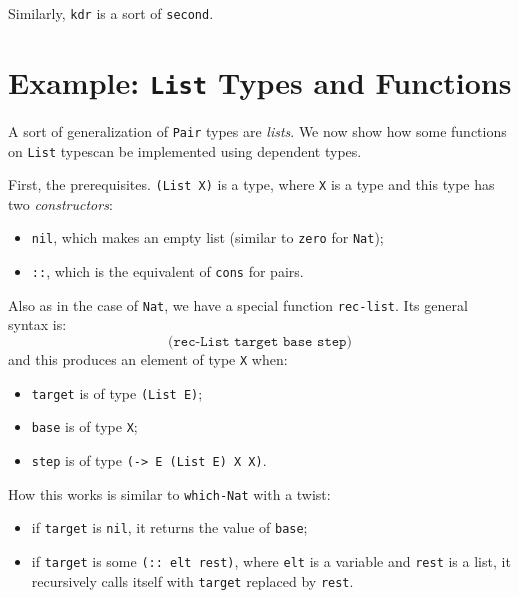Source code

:Similarly, \texttt{kdr} is a sort of \texttt{second}.


\section{Example: \texttt{List} Types and Functions}

A sort of generalization of \texttt{Pair} types are \emph{lists}.
We now show how some functions on \texttt{List} types\footnotemark can
be implemented using dependent types.

First, the prerequisites. \texttt{(List X)} is a type, where \texttt{X}
is a type and this type has two \emph{constructors}:
\begin{itemize}
\item \texttt{nil}, which makes an empty list (similar to \texttt{zero}
  for \texttt{Nat});
\item \texttt{::}, which is the equivalent of \texttt{cons} for pairs.
\end{itemize}

Also as in the case of \texttt{Nat}, we have a special 
function \texttt{rec-list}. Its general syntax is:
\[
  \texttt{(rec-List target base step)}
\]
and this produces an element of type \texttt{X} when:
\begin{itemize}
\item \texttt{target} is of type \texttt{(List E)};
\item \texttt{base} is of type \texttt{X};
\item \texttt{step} is of type \texttt{(-> E (List E) X X)}.
\end{itemize}

How this works is similar to \texttt{which-Nat} with a twist:
\begin{itemize}
\item if \texttt{target} is \texttt{nil}, it returns the value
  of \texttt{base};
\item if \texttt{target} is some \texttt{(:: elt rest)},
  where \texttt{elt} is a variable and \texttt{rest} is a list, it
  recursively calls itself with \texttt{target} replaced by \texttt{rest}.
\end{itemize}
..............................
EXERCISE OBJECTIVE =
Omitting the pictures, copy each record above exactly as it stands.

ANSWER TO THE EXERCISE =
Source code

:Similarly, \texttt{kdr} is a sort of \texttt{second}.


\section{Example: \texttt{List} Types and Functions}

A sort of generalization of \texttt{Pair} types are \emph{lists}.
We now show how some functions on \texttt{List} types\footnotemark can
be implemented using dependent types.

First, the prerequisites. \texttt{(List X)} is a type, where \texttt{X}
is a type and this type has two \emph{constructors}:
\begin{itemize}
\item \texttt{nil}, which makes an empty list (similar to \texttt{zero}
  for \texttt{Nat});
\item \texttt{::}, which is the equivalent of \texttt{cons} for pairs.
\end{itemize}

Also as in the case of \texttt{Nat}, we have a special 
function \texttt{rec-list}. Its general syntax is:
\[
  \texttt{(rec-List target base step)}
\]
and this produces an element of type \texttt{X} when:
\begin{itemize}
\item \texttt{target} is of type \texttt{(List E)};
\item \texttt{base} is of type \texttt{X};
\item \texttt{step} is of type \texttt{(-> E (List E) X X)}.
\end{itemize}

How this works is similar to \texttt{which-Nat} with a twist:
\begin{itemize}
\item if \texttt{target} is \texttt{nil}, it returns the value
  of \texttt{base};
\item if \texttt{target} is some \texttt{(:: elt rest)},
  where \texttt{elt} is a variable and \texttt{rest} is a list, it
  recursively calls itself with \texttt{target} replaced by \texttt{rest}.
\end{itemize}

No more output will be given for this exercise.